PCS general secretary Mark Serwotka welcomed the ruling: "This case proves the importance of taking legal action to defend and preserve members' hard-fought terms and conditions in the face of management's illegal attempts to undermine them. The already over-stretched staff who bare the brunt of these vindictive policies are often those who suffer chronic illnesses and suffer anxiety because of the threat of disciplinary action."

PCS DfT president Paul Williams said: "This is in an overwhelming judgement in our favour, and a vindication of members' determination on this issue. We now urge the employer to get back in to proper talks with the unions on a non-detrimental sickness policy that covers all DfT agencies."


Judge’s ruling

The judge, Mr Justice Globe, said the claimants should be granted declarations that the DfT and its agencies had breached their contracts of employment by not seeking consent from the recognised unions before unilaterally imposing the new sickness absence policy.

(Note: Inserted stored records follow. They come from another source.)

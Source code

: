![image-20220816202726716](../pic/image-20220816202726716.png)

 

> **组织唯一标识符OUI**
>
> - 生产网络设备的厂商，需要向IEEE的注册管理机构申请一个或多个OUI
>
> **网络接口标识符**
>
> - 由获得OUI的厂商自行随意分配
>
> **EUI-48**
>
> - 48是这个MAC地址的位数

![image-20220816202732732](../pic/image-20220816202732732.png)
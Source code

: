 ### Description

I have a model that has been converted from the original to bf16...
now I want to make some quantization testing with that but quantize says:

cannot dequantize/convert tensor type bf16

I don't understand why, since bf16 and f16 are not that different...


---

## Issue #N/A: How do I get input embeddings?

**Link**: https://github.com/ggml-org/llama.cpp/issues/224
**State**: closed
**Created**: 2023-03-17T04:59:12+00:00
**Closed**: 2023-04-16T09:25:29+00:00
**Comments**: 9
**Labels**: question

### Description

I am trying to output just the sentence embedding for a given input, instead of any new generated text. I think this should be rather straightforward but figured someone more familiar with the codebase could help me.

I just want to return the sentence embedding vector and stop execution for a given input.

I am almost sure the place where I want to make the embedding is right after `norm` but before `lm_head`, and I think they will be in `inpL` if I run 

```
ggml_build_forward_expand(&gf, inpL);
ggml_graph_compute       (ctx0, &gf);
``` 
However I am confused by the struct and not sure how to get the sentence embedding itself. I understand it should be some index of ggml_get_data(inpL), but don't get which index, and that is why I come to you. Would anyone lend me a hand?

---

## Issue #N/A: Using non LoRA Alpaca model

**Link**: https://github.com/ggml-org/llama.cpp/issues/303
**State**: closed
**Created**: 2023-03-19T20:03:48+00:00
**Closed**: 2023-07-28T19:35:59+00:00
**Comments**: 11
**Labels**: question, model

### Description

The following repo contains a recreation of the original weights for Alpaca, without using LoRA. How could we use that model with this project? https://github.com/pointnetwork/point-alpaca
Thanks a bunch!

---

He said that new procedures were fundamentally different to the old ones and would be seriously detrimental to employees.

He cited two examples:
  • a DSA employee who continued to work despite having been struck on the head by a defective door handle and knocked unconscious for a period.
  • a DVLA employee who came into work with his nine-month old child because his wife was ill and he could not get help with childcare.
He ruled that:
  • the old procedures and policy would continue to apply
  • the new procedures could not vary contracts of employment and were not contractually binding
  • by imposing the new terms, the DfTand its agencies had committed an anticipatory breach of contract
  • if the new procedures are applied to individuals, the DfT and its agencies will commit a breach of contract.